By Michael J. Gelfand, Esq. / Published June 2017
This month’s Florida Law column addresses legislative and liability issues. At high noon on March 7, 2017, the Florida Legislature convened its annual regular session pursuant to Florida Constitution Article III. That was also the deadline for individual legislators to file their substantive bills.
In anticipation of the session, legislators filed bills and committees met. The committee process has resulted in a number of bills being amended, with some apparently going by the wayside. The following summarizes changes in the status to selected bills potentially impacting Florida community associations:
Joining SB 318 to except homeowners associations from the law regarding extinguished covenants is HB 735, providing for similar relief.
SB 398 has been amended by a “committee substitute.” Within 10 days of a request, an association is required to provide an estoppel letter containing not only the owner name, unit number, and financial information, but other information in 15 categories, providing for a waiver of claims for not timely responding, and consolidating bulk sale charges. There are no exceptions for communities run by volunteers.
SB 26 and HB 289 seek to significantly limit a condominium association’s ability to petition for real property tax relief on behalf of its members by requiring all unit owners to opt in to a petition for relief.

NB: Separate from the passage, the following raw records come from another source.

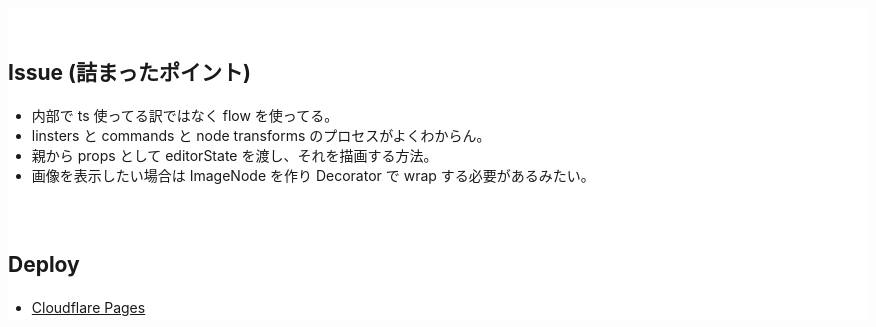 <br>

## Issue (詰まったポイント)

- 内部で ts 使ってる訳ではなく flow を使ってる。
- linsters と commands と node transforms のプロセスがよくわからん。
- 親から props として editorState を渡し、それを描画する方法。
- 画像を表示したい場合は ImageNode を作り Decorator で wrap する必要があるみたい。

<br>

## Deploy

- [Cloudflare Pages](https://lexical-pra.pages.dev/)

HB 685 and SB 734 seek to clarify the Contractors’ Lien Law allowing a notice of commencement to be terminated in an effort to avoid clouds on title and disputes between property owners, administrators, and contractors.

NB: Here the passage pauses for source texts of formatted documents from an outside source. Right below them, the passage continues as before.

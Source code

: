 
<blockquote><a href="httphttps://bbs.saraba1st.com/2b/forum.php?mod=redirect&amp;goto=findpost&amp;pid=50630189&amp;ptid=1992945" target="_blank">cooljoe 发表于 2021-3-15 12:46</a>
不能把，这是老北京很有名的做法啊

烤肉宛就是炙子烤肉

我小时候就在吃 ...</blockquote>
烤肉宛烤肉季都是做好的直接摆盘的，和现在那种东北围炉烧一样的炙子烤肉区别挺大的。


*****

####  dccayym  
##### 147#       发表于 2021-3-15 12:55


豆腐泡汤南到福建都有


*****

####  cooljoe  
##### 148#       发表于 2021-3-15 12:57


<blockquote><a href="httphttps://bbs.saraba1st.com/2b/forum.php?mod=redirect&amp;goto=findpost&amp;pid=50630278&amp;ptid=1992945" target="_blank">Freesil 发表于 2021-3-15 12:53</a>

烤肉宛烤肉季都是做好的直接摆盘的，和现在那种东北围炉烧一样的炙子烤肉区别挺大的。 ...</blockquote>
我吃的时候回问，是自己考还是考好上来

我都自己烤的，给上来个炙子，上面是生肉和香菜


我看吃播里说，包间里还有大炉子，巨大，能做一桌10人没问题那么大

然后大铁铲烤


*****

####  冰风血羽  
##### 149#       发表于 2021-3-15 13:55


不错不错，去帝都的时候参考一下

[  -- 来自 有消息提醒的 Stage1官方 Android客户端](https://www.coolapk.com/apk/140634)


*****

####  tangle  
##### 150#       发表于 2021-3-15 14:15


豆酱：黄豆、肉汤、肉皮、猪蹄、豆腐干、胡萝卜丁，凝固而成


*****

HB 653 and SB 744 are currently the “big association bills” seeking to amend the Condominium, Cooperative, and Homeowners Association Acts, including standardizing the production of records within 10 working days after receipt of a written request, providing that bids are to be kept for one year, deleting the small association (less than 50 units) option to prepare a cash receipts and expenditures report in lieu of financial statements, deleting the limitation on waiving financial statements for more than three consecutive years, mandating that notices of meetings to adopt an assessment include specific language, and requiring the board of directors to adopt a rule concerning posting and providing notice of meeting. Life Safety Code certification must be provided by a professional engineer for condominiums, confirming that many condominiums of 75 feet or less are not required to undertake a fire sprinkler opt-out vote, and providing additional clarification to the process for cooperative and condominium associations.

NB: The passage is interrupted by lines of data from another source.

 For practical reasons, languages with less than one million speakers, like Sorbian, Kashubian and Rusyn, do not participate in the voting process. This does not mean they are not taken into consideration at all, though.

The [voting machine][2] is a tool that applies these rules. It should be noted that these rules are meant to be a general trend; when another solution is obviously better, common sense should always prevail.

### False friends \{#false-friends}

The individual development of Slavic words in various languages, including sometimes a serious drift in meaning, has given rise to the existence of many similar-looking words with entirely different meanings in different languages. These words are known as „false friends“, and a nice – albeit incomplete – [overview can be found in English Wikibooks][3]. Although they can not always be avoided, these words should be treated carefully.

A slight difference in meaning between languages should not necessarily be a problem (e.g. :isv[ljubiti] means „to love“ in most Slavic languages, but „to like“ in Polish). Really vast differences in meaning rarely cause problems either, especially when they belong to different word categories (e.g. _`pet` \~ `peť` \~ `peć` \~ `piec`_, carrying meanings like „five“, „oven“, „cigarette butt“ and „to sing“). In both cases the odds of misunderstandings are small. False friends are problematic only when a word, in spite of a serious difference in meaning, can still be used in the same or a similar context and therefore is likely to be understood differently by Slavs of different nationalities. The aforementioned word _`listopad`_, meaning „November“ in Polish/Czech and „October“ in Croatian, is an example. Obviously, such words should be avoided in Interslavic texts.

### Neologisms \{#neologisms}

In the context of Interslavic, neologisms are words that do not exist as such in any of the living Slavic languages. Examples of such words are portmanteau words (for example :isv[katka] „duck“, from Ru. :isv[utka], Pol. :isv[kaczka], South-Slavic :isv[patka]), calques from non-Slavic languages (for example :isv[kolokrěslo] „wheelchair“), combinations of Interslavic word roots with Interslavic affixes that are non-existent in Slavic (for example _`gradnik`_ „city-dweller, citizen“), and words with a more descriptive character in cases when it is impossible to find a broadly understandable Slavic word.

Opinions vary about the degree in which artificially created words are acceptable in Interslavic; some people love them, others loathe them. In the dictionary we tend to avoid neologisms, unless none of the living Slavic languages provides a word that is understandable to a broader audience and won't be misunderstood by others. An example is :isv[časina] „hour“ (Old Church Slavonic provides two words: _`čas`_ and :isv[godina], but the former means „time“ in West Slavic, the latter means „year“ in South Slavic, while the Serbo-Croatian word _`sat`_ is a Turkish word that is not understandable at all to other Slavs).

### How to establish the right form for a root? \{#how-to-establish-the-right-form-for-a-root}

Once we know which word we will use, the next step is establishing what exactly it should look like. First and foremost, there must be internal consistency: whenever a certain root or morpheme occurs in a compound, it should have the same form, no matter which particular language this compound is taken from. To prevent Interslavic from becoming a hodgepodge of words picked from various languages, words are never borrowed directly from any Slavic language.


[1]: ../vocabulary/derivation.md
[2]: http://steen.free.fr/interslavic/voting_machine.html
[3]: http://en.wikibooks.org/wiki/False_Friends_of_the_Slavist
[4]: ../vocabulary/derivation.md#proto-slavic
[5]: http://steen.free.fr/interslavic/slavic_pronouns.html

HB 713 would limit a homeowner association’s ability to fine, providing for the delays of fining and related charges for certain time periods after the death of an owner; and if a fine is to be levied after the death of an owner, to provide notice to the “executor” of the parcel owner’s estate at least 5 times by certified mail, return receipt requested.
SB 778 seeks to provide ad valorem, real property, and tax exemptions for historic condominiums and cooperatives when authorized by a county for commercial and not-for-profit uses.
Consolidating a number of bills, HB 6003 would repeal the preemption and allow counties and municipalities to limit vacation rentals.
More will be developing as the session continues. Remember that communicating with your legislators is effective, particularly for those issues you feel strongly about.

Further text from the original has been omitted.